Quote:
Originally Posted by Island_OnThe_Land
Lifeshadower: Very interesting post. I would like some additional explanation for your initial calculation. I get mechanically what you did: the sum of the squares of each group minus 1.
What you seem to have measured is "racial/ethnic balance" which I suppose can also be called "diversity."
As the raw figures show, LA County has the lowest percentage of WHITENON HISPANICS yet it is ranked 3rd in your "diversity" ranking system. If one were measuring what metro has the lowest % of nonhispainic whites than LA County would be tops. Many demogrpahers have used that as the measrue of diversity since nonhispanic whites were the largest group in the USA for so long. But I suppose in a changing world your method has merit too......

Sure thing
:
As I have repeated throughout the thread, the formula I used to calculate the diversity index comes from
probability theory and
sample size methodology. The US Census uses the exact same formula (check out the link on the first page) to calculate the same exact thing, except I threw out variables that would be too statistically insignificant for meaningful data collection (basically, any groups that have less than 0.5% of the total population).

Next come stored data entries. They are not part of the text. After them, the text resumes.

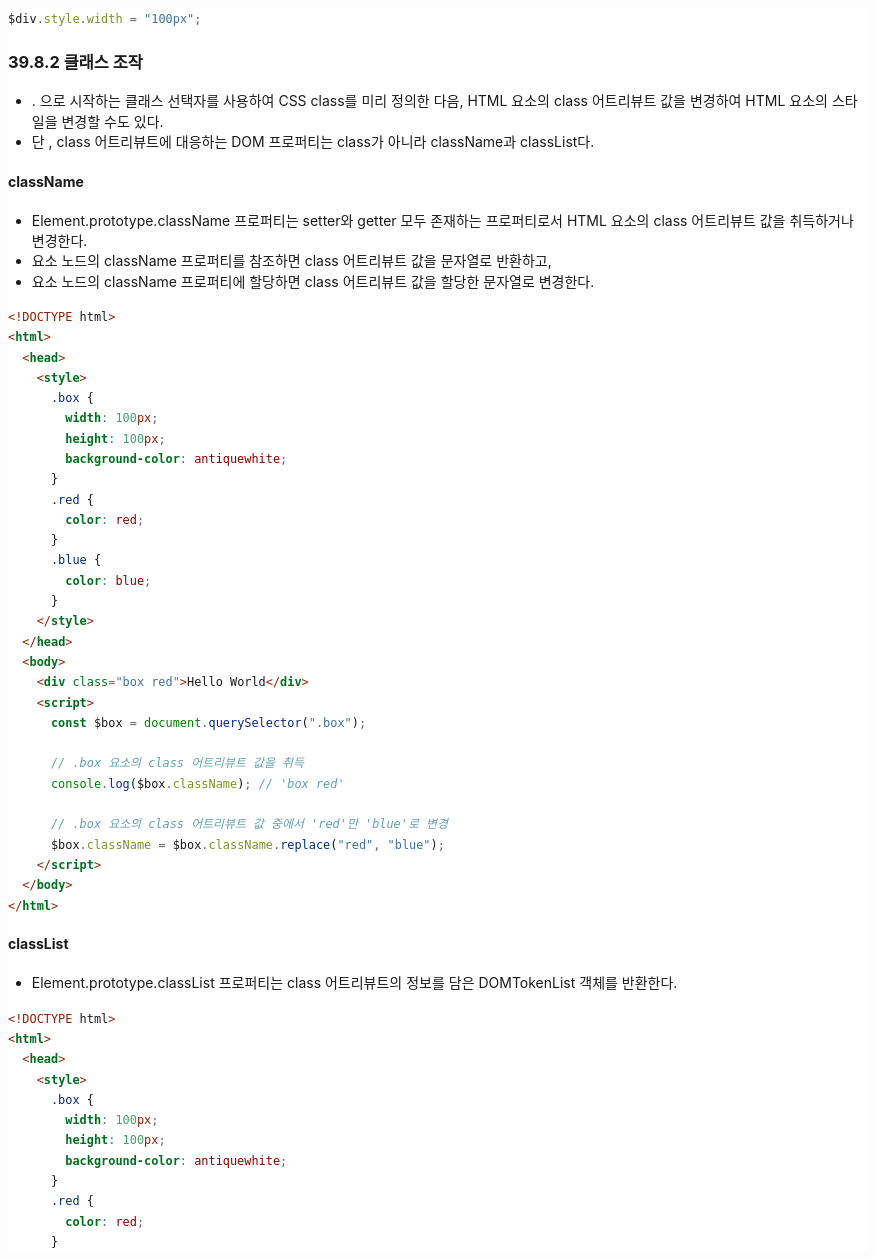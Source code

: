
 ```javascript
$div.style.width = "100px";
```

### 39.8.2 클래스 조작
- . 으로 시작하는 클래스 선택자를 사용하여 CSS class를 미리 정의한 다음, HTML 요소의 class 어트리뷰트 값을 변경하여 HTML 요소의 스타일을 변경할 수도 있다.
- 단 , class 어트리뷰트에 대응하는 DOM 프로퍼티는 class가 아니라 className과 classList다.


#### className
- Element.prototype.className 프로퍼티는 setter와 getter 모두 존재하는 프로퍼티로서 HTML 요소의 class 어트리뷰트 값을 취득하거나 변경한다.
- 요소 노드의 className 프로퍼티를 참조하면 class 어트리뷰트 값을 문자열로 반환하고,
- 요소 노드의 className 프로퍼티에 할당하면 class 어트리뷰트 값을 할당한 문자열로 변경한다.

```html
<!DOCTYPE html>
<html>
  <head>
    <style>
      .box {
        width: 100px;
        height: 100px;
        background-color: antiquewhite;
      }
      .red {
        color: red;
      }
      .blue {
        color: blue;
      }
    </style>
  </head>
  <body>
    <div class="box red">Hello World</div>
    <script>
      const $box = document.querySelector(".box");

      // .box 요소의 class 어트리뷰트 값을 취득
      console.log($box.className); // 'box red'

      // .box 요소의 class 어트리뷰트 값 중에서 'red'만 'blue'로 변경
      $box.className = $box.className.replace("red", "blue");
    </script>
  </body>
</html>
```

#### classList
- Element.prototype.classList 프로퍼티는 class 어트리뷰트의 정보를 담은 DOMTokenList 객체를 반환한다.


```html
<!DOCTYPE html>
<html>
  <head>
    <style>
      .box {
        width: 100px;
        height: 100px;
        background-color: antiquewhite;
      }
      .red {
        color: red;
      }
```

Basically, what's being calculated here (and I repeat this again and again) is
what are the chances that any two people within a metropolitan area will be of different, US Census defined racial groups? If you look at all the indicies, they are all percentages. For example:
1) In the SF CSA, there is a 68.7% chance that any two people will be from two different racial groups
2) In the Houston CSA, there is a 67.6% chance that any two people will be from two different racial groups
3) In the Los Angeles CSA, there is a 66.4% chance that any two people will be from two different racial groups.
Simply having less of one group (like nonHispanic Whites) won't really affect the data IF another group simply takes up a disproportionate percentage. After all,
every group has unitary value (each group is WEIGHED the same) with no preference being given to the nonWhite groups. That's why simply stating that 'there are less White people in LA' doesn't necessarily make it the more diverse. After all, the Rio Grande Valley in Texas 80%90% Hispanic and no one ever accused it of being very diverse. If you want to weigh the groups different (like assigning Whites a value of 1; Blacks, Latinos, and Asians a value of 2) all you need to do is multiply the percentage of the affected group by the value. However, that would make talking about 'diversity' meaningless because there is no equity.

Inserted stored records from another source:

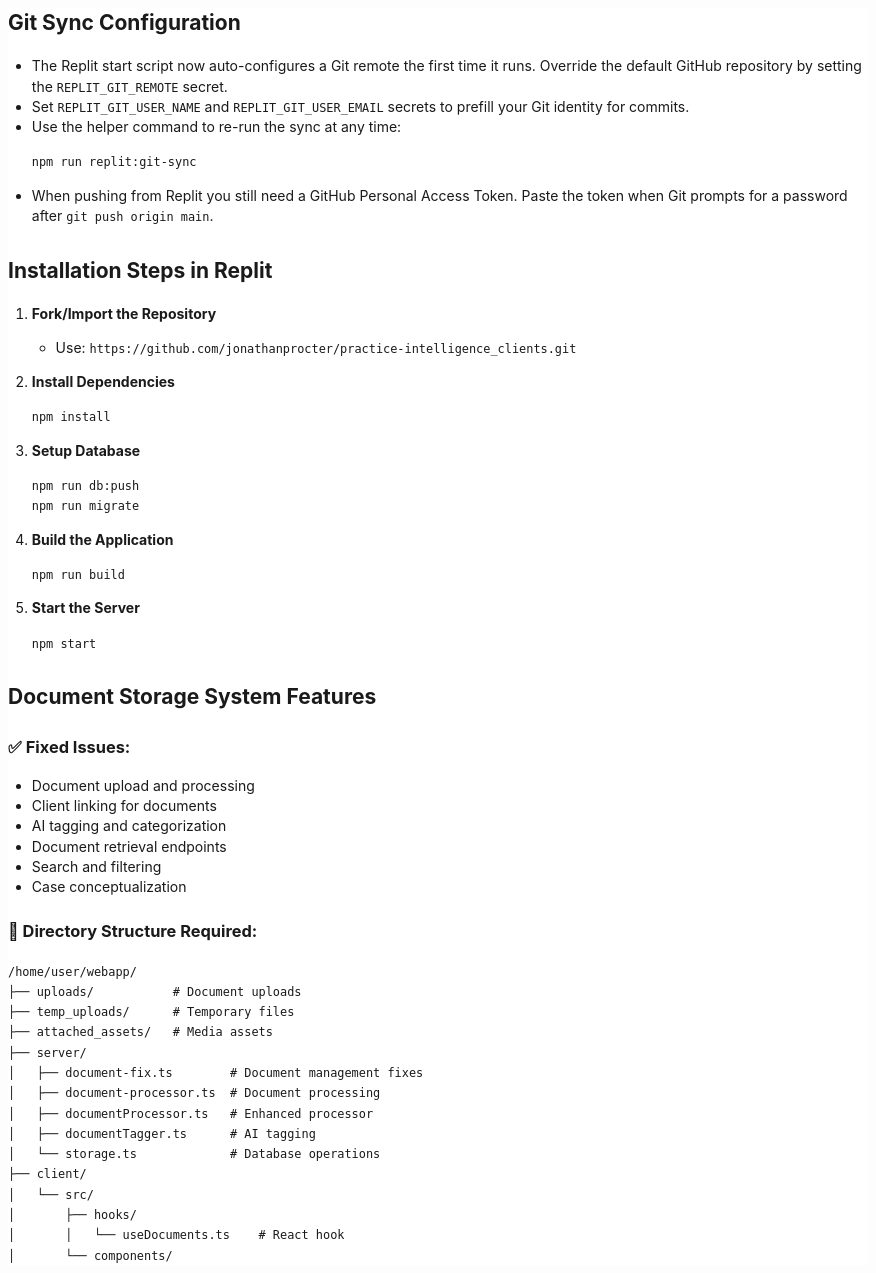 ## Git Sync Configuration

- The Replit start script now auto-configures a Git remote the first time it runs. Override the default GitHub repository by setting the `REPLIT_GIT_REMOTE` secret.
- Set `REPLIT_GIT_USER_NAME` and `REPLIT_GIT_USER_EMAIL` secrets to prefill your Git identity for commits.
- Use the helper command to re-run the sync at any time:
  ```bash
  npm run replit:git-sync
  ```
- When pushing from Replit you still need a GitHub Personal Access Token. Paste the token when Git prompts for a password after `git push origin main`.

## Installation Steps in Replit

1. **Fork/Import the Repository**
   - Use: `https://github.com/jonathanprocter/practice-intelligence_clients.git`

2. **Install Dependencies**
   ```bash
   npm install
   ```

3. **Setup Database**
   ```bash
   npm run db:push
   npm run migrate
   ```

4. **Build the Application**
   ```bash
   npm run build
   ```

5. **Start the Server**
   ```bash
   npm start
   ```

## Document Storage System Features

### ✅ Fixed Issues:
- Document upload and processing
- Client linking for documents
- AI tagging and categorization
- Document retrieval endpoints
- Search and filtering
- Case conceptualization

### 📁 Directory Structure Required:
```
/home/user/webapp/
├── uploads/           # Document uploads
├── temp_uploads/      # Temporary files
├── attached_assets/   # Media assets
├── server/
│   ├── document-fix.ts        # Document management fixes
│   ├── document-processor.ts  # Document processing
│   ├── documentProcessor.ts   # Enhanced processor
│   ├── documentTagger.ts      # AI tagging
│   └── storage.ts             # Database operations
├── client/
│   └── src/
│       ├── hooks/
│       │   └── useDocuments.ts    # React hook
│       └── components/
```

I think the issue troubling most people in this thread is the term 'diversity' which is an amorphous concept with no real meaning. I didn't calculate 'balance' or anything of that sort, but rather probabilities. This is why adding more than 10 groups would make any probability equation meaningless because it would make them ALL statistically insignificant. In other words, there will be an 99% chance of running into another group almost everywhere in the country. It is what it is.
Again, I will reiterate: The US is a diverse country as a whole. If there is already a 50% (or .5) percent chance of running into another race, then that's pretty good. Arguing over a few percentage points doesn't matter in the bigger scheme of things. It is what it is.
I didn't rank the data out of malice. The numbers spoke for themselves, and it organized ITSELF along those lines. If you have trouble with the rankings, 1) Do the math yourself and check again 2) Write to the US Census for better data collection 3)Come up with your own methodology that can be measured with data
I'm sick of CityData threads that become a series of anecdotal statements which can be faked, or easily challenged (
on topics that could be measured in real life (just check out the first 10 pages of this thread). You can't measure things like 'cultural influence' or 'most powerful cities', but you can measure things like 'economic power' 'GDP' 'racial diversity'. It will be exciting to see what the new US Census looks like this year, to see if anything really changed.